The applicability of various open source licenses relies on the fact that without accepting the license, the act of distributing software would be a violation of copyright law as that is an exclusive right of the copyright holder and requires their permission (i.e. license). Anyone can refuse the conditions of the GPL (just as any other contract), it's just that without accepting the GPL license they aren't allowed to redistribute their version of the software, and you can sue them for copyright infringement.
"machines learning from the code" is not like that - this is not an exclusive right awarded to the authors (quite the opposite, quoting copyright law, "In no case does copyright protection for an original work of authorship extend to any idea, procedure, process, system, method of operation, concept, principle, or discovery, regardless of the form in which it is described, explained, illustrated, or embodied in such work.") and it does not require the permission of the copyright owner. If I have a legitimately obtained copy of some copyrighted work, no matter if it's a book, audio recording or code, and I don't have any contractual restrictions, I'm free to train a ML model on it. And if an open source license like you propose would create such contractual restrictions, I don't need to enter that contract, because I don't need a license for this.
The BSD 2-Clause License appears to attach conditions to both "redistribution" and "use". Quote:
All rights reserved.
Redistribution and use in source and binary forms, with or without
modification, are permitted provided that the following conditions
are met:
Is that a mistake in the BSD license? I don't think so. I think you are mistaken.

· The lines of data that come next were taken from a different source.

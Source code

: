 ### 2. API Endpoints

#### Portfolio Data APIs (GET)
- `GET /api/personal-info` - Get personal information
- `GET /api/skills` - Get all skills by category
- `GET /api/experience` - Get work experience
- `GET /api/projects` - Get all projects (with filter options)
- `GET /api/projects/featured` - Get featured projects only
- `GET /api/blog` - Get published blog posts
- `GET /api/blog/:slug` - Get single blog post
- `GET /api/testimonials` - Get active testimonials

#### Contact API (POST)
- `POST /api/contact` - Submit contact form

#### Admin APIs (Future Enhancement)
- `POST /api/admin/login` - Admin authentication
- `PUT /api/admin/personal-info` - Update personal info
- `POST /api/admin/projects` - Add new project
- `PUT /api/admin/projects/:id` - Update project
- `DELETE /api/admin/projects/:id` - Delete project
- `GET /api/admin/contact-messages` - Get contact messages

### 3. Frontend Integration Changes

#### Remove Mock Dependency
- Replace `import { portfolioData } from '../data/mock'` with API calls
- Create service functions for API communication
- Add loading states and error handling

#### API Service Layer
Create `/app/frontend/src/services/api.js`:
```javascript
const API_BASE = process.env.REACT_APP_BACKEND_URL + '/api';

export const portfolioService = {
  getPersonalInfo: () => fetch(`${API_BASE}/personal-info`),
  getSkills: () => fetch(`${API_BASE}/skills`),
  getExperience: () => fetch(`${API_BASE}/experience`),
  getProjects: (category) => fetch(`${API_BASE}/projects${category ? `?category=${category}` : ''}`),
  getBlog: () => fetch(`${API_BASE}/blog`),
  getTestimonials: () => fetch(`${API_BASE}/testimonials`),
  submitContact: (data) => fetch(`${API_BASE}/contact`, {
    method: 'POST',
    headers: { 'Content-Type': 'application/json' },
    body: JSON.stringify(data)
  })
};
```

See the discussion here "Can a software license impose restrictions on the place where the software is to be used, so that a court would enforce those restrictions?"
There are numerous examples there of licenses restricting use: Apple's licenses, the Unreal Engine, etc.
License Restrictions Sample Clauses:
License Restrictions. Licensor reserves all rights not expressly granted to You. The Software is licensed for Your internal use only. Except as this Agreement expressly allows, You may not (1) copy (except for back-up purposes), modify, alter, create derivative works, reverse engineer, decompile, or disassemble the Software except and only to the extent expressly permitted by applicable law; (2) transfer, assign, pledge, rent, timeshare, host or lease the Software, or sublicense any of Your license grants or rights under this Agreement; in whole or in part, without prior written permission of Licensor; (3) remove any patent, trademark, copyright, trade secret or other proprietary notices or labels on the Software or its documentation; or (4) disclose the results of any performance, functional or other evaluation or benchmarking of the Software to any third party without the prior written permission of Licensor. Hosting Restrictions. In the event that You desire to have a third party manage, host (either remotely or virtually) or use the Software on Your behalf, You shall (1) first enter into a valid and binding agreement with such third party that contains terms and conditions to protect Licensor’s rights in the Software that are no less prohibitive and/or restrictive than those contained in this Agreement, including, without limitation, the Verification section below; (2) prohibit use by such third party except for the sole benefit of You; and (3) be solely responsible to Licensor for any and all breaches of the above terms and conditions by such third party.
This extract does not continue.